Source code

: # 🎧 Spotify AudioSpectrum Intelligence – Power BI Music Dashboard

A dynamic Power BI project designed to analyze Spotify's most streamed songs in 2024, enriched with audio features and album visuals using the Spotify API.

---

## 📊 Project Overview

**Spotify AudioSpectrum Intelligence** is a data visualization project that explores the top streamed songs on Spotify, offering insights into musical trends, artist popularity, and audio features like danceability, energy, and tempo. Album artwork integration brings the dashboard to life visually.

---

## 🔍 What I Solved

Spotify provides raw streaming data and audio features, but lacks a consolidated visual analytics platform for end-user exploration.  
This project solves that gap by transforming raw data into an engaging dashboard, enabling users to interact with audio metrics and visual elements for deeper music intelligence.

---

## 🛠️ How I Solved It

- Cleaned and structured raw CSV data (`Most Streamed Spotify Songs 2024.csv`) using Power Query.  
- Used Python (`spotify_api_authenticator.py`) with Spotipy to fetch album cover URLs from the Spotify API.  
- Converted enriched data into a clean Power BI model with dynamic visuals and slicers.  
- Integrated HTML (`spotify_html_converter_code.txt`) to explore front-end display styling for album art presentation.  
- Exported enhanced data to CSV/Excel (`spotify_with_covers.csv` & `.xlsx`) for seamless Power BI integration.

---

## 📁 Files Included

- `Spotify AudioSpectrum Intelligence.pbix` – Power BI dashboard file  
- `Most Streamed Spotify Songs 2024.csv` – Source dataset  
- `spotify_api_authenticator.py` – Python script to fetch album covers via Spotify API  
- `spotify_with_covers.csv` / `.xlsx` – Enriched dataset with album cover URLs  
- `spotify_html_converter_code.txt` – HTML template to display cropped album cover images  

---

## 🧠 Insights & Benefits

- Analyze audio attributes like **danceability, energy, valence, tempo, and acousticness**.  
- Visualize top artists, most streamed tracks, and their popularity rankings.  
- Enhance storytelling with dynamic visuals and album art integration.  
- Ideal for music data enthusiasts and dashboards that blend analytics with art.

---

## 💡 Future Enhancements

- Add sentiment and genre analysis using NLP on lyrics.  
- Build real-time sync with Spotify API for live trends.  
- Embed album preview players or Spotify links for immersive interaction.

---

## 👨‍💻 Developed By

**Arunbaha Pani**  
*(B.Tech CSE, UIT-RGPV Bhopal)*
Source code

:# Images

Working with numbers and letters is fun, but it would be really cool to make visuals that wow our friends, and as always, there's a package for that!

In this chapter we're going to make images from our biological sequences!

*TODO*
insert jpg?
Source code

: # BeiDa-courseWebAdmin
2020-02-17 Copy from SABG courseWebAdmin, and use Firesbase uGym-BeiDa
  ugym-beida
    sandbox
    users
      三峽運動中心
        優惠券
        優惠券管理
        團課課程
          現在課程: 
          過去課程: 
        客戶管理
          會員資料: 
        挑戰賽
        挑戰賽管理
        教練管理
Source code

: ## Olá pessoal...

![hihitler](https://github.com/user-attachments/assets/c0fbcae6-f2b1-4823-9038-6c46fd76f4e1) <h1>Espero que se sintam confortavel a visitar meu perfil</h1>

==========

Activity
Return the records above verbatim, in their entirety.

Completed exercise
Source code

: # 🎧 Spotify AudioSpectrum Intelligence – Power BI Music Dashboard

A dynamic Power BI project designed to analyze Spotify's most streamed songs in 2024, enriched with audio features and album visuals using the Spotify API.

---

## 📊 Project Overview

**Spotify AudioSpectrum Intelligence** is a data visualization project that explores the top streamed songs on Spotify, offering insights into musical trends, artist popularity, and audio features like danceability, energy, and tempo. Album artwork integration brings the dashboard to life visually.

---

## 🔍 What I Solved

Spotify provides raw streaming data and audio features, but lacks a consolidated visual analytics platform for end-user exploration.  
This project solves that gap by transforming raw data into an engaging dashboard, enabling users to interact with audio metrics and visual elements for deeper music intelligence.

---

## 🛠️ How I Solved It

- Cleaned and structured raw CSV data (`Most Streamed Spotify Songs 2024.csv`) using Power Query.  
- Used Python (`spotify_api_authenticator.py`) with Spotipy to fetch album cover URLs from the Spotify API.  
- Converted enriched data into a clean Power BI model with dynamic visuals and slicers.  
- Integrated HTML (`spotify_html_converter_code.txt`) to explore front-end display styling for album art presentation.  
- Exported enhanced data to CSV/Excel (`spotify_with_covers.csv` & `.xlsx`) for seamless Power BI integration.

---

## 📁 Files Included

- `Spotify AudioSpectrum Intelligence.pbix` – Power BI dashboard file  
- `Most Streamed Spotify Songs 2024.csv` – Source dataset  
- `spotify_api_authenticator.py` – Python script to fetch album covers via Spotify API  
- `spotify_with_covers.csv` / `.xlsx` – Enriched dataset with album cover URLs  
- `spotify_html_converter_code.txt` – HTML template to display cropped album cover images  

---

## 🧠 Insights & Benefits

- Analyze audio attributes like **danceability, energy, valence, tempo, and acousticness**.  
- Visualize top artists, most streamed tracks, and their popularity rankings.  
- Enhance storytelling with dynamic visuals and album art integration.  
- Ideal for music data enthusiasts and dashboards that blend analytics with art.

---

## 💡 Future Enhancements

- Add sentiment and genre analysis using NLP on lyrics.  
- Build real-time sync with Spotify API for live trends.  
- Embed album preview players or Spotify links for immersive interaction.

---

## 👨‍💻 Developed By

**Arunbaha Pani**  
*(B.Tech CSE, UIT-RGPV Bhopal)*
Source code

:# Images

Working with numbers and letters is fun, but it would be really cool to make visuals that wow our friends, and as always, there's a package for that!

In this chapter we're going to make images from our biological sequences!

*TODO*
insert jpg?
Source code

: # BeiDa-courseWebAdmin
2020-02-17 Copy from SABG courseWebAdmin, and use Firesbase uGym-BeiDa
  ugym-beida
    sandbox
    users
      三峽運動中心
        優惠券
        優惠券管理
        團課課程
          現在課程: 
          過去課程: 
        客戶管理
          會員資料: 
        挑戰賽
        挑戰賽管理
        教練管理
Source code

: ## Olá pessoal...

![hihitler](https://github.com/user-attachments/assets/c0fbcae6-f2b1-4823-9038-6c46fd76f4e1) <h1>Espero que se sintam confortavel a visitar meu perfil</h1>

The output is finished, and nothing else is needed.